→ Description of the task
Reproduce every record below exactly, without the pictures.

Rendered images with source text
============================================================

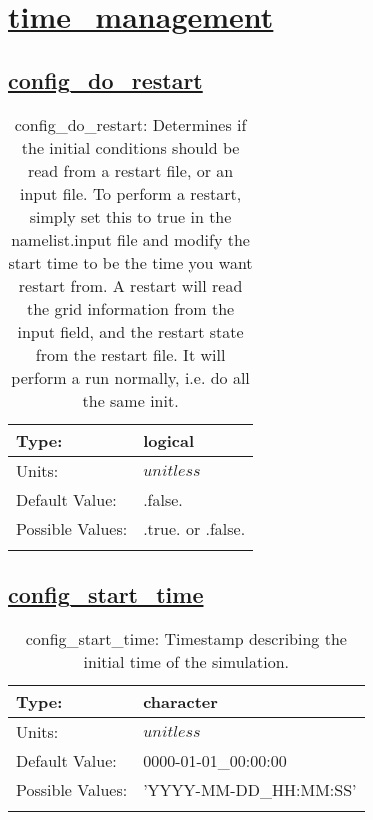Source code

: \section[time\_management]{\hyperref[sec:nm_tab_time_management]{time\_management}}
\label{sec:nm_sec_time_management}
\subsection[config\_do\_restart]{\hyperref[sec:nm_tab_time_management]{config\_do\_restart}}
\label{subsec:nm_sec_config_do_restart}
\begin{center}
\begin{longtable}{| p{2.0in} | p{4.0in} |}
    \hline
    Type: & logical \\
    \hline
    Units: & $unitless$ \\
    \hline
    Default Value: & .false. \\
    \hline
    Possible Values: & .true. or .false. \\
    \hline
    \caption{config\_do\_restart: Determines if the initial conditions should be read from a restart file, or an input file.  To perform a restart, simply set this to true in the namelist.input file and modify the start time to be the time you want restart from.  A restart will read the grid information from the input field, and the restart state from the restart file.  It will perform a run normally, i.e. do all the same init.}
\end{longtable}
\end{center}
\subsection[config\_start\_time]{\hyperref[sec:nm_tab_time_management]{config\_start\_time}}
\label{subsec:nm_sec_config_start_time}
\begin{center}
\begin{longtable}{| p{2.0in} | p{4.0in} |}
    \hline
    Type: & character \\
    \hline
    Units: & $unitless$ \\
    \hline
    Default Value: & 0000-01-01\_00:00:00 \\
    \hline
    Possible Values: & 'YYYY-MM-DD\_HH:MM:SS' \\
    \hline
    \caption{config\_start\_time: Timestamp describing the initial time of the simulation.}
\end{longtable}
\end{center}
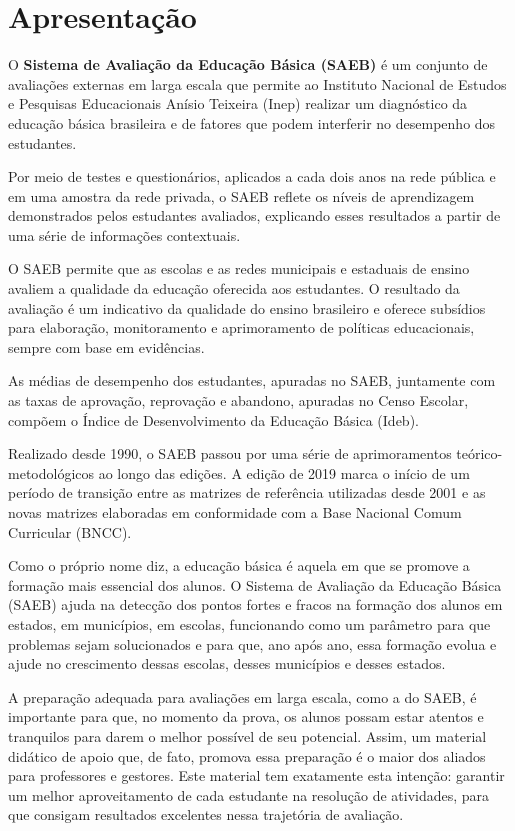 \chapter{Apresentação}

O \textbf{Sistema de Avaliação da Educação Básica (SAEB)} é um conjunto
de avaliações externas em larga escala que permite ao Instituto Nacional
de Estudos e Pesquisas Educacionais Anísio Teixeira (Inep) realizar um
diagnóstico da educação básica brasileira e de fatores que podem
interferir no desempenho dos estudantes.

Por meio de testes e questionários, aplicados a cada dois anos na rede
pública e em uma amostra da rede privada, o SAEB reflete os níveis de
aprendizagem demonstrados pelos estudantes avaliados, explicando esses
resultados a partir de uma série de informações contextuais.

O SAEB permite que as escolas e as redes municipais e estaduais de
ensino avaliem a qualidade da educação oferecida aos estudantes. O
resultado da avaliação é um indicativo da qualidade do ensino brasileiro
e oferece subsídios para elaboração, monitoramento e aprimoramento de
políticas educacionais, sempre com base em evidências.

As médias de desempenho dos estudantes, apuradas no SAEB, juntamente com
as taxas de aprovação, reprovação e abandono, apuradas no Censo Escolar,
compõem o Índice de Desenvolvimento da Educação Básica (Ideb).

Realizado desde 1990, o SAEB passou por uma série de aprimoramentos
teórico-metodológicos ao longo das edições. A edição de 2019 marca o
início de um período de transição entre as matrizes de referência
utilizadas desde 2001 e as novas matrizes elaboradas em conformidade com
a Base Nacional Comum Curricular (BNCC).


Como o próprio nome diz, a educação básica é aquela em que se promove a
formação mais essencial dos alunos. O Sistema de Avaliação da Educação
Básica (SAEB) ajuda na detecção dos pontos fortes e fracos na formação
dos alunos em estados, em municípios, em escolas, funcionando como um
parâmetro para que problemas sejam solucionados e para que, ano após
ano, essa formação evolua e ajude no crescimento dessas escolas, desses
municípios e desses estados.

A preparação adequada para avaliações em larga escala, como a do SAEB, é
importante para que, no momento da prova, os alunos possam estar atentos
e tranquilos para darem o melhor possível de seu potencial. Assim, um
material didático de apoio que, de fato, promova essa preparação é o
maior dos aliados para professores e gestores. Este material tem
exatamente esta intenção: garantir um melhor aproveitamento de cada
estudante na resolução de atividades, para que consigam resultados
excelentes nessa trajetória de avaliação.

============================================================

→ Reply to the task
Source code

: \section[time\_management]{\hyperref[sec:nm_tab_time_management]{time\_management}}
\label{sec:nm_sec_time_management}
\subsection[config\_do\_restart]{\hyperref[sec:nm_tab_time_management]{config\_do\_restart}}
\label{subsec:nm_sec_config_do_restart}
\begin{center}
\begin{longtable}{| p{2.0in} | p{4.0in} |}
    \hline
    Type: & logical \\
    \hline
    Units: & $unitless$ \\
    \hline
    Default Value: & .false. \\
    \hline
    Possible Values: & .true. or .false. \\
    \hline
    \caption{config\_do\_restart: Determines if the initial conditions should be read from a restart file, or an input file.  To perform a restart, simply set this to true in the namelist.input file and modify the start time to be the time you want restart from.  A restart will read the grid information from the input field, and the restart state from the restart file.  It will perform a run normally, i.e. do all the same init.}
\end{longtable}
\end{center}
\subsection[config\_start\_time]{\hyperref[sec:nm_tab_time_management]{config\_start\_time}}
\label{subsec:nm_sec_config_start_time}
\begin{center}
\begin{longtable}{| p{2.0in} | p{4.0in} |}
    \hline
    Type: & character \\
    \hline
    Units: & $unitless$ \\
    \hline
    Default Value: & 0000-01-01\_00:00:00 \\
    \hline
    Possible Values: & 'YYYY-MM-DD\_HH:MM:SS' \\
    \hline
    \caption{config\_start\_time: Timestamp describing the initial time of the simulation.}
\end{longtable}
\end{center}
 \chapter{Apresentação}

O \textbf{Sistema de Avaliação da Educação Básica (SAEB)} é um conjunto
de avaliações externas em larga escala que permite ao Instituto Nacional
de Estudos e Pesquisas Educacionais Anísio Teixeira (Inep) realizar um
diagnóstico da educação básica brasileira e de fatores que podem
interferir no desempenho dos estudantes.

Por meio de testes e questionários, aplicados a cada dois anos na rede
pública e em uma amostra da rede privada, o SAEB reflete os níveis de
aprendizagem demonstrados pelos estudantes avaliados, explicando esses
resultados a partir de uma série de informações contextuais.

O SAEB permite que as escolas e as redes municipais e estaduais de
ensino avaliem a qualidade da educação oferecida aos estudantes. O
resultado da avaliação é um indicativo da qualidade do ensino brasileiro
e oferece subsídios para elaboração, monitoramento e aprimoramento de
políticas educacionais, sempre com base em evidências.

As médias de desempenho dos estudantes, apuradas no SAEB, juntamente com
as taxas de aprovação, reprovação e abandono, apuradas no Censo Escolar,
compõem o Índice de Desenvolvimento da Educação Básica (Ideb).

Realizado desde 1990, o SAEB passou por uma série de aprimoramentos
teórico-metodológicos ao longo das edições. A edição de 2019 marca o
início de um período de transição entre as matrizes de referência
utilizadas desde 2001 e as novas matrizes elaboradas em conformidade com
a Base Nacional Comum Curricular (BNCC).


Como o próprio nome diz, a educação básica é aquela em que se promove a
formação mais essencial dos alunos. O Sistema de Avaliação da Educação
Básica (SAEB) ajuda na detecção dos pontos fortes e fracos na formação
dos alunos em estados, em municípios, em escolas, funcionando como um
parâmetro para que problemas sejam solucionados e para que, ano após
ano, essa formação evolua e ajude no crescimento dessas escolas, desses
municípios e desses estados.

A preparação adequada para avaliações em larga escala, como a do SAEB, é
importante para que, no momento da prova, os alunos possam estar atentos
e tranquilos para darem o melhor possível de seu potencial. Assim, um
material didático de apoio que, de fato, promova essa preparação é o
maior dos aliados para professores e gestores. Este material tem
exatamente esta intenção: garantir um melhor aproveitamento de cada
estudante na resolução de atividades, para que consigam resultados
excelentes nessa trajetória de avaliação.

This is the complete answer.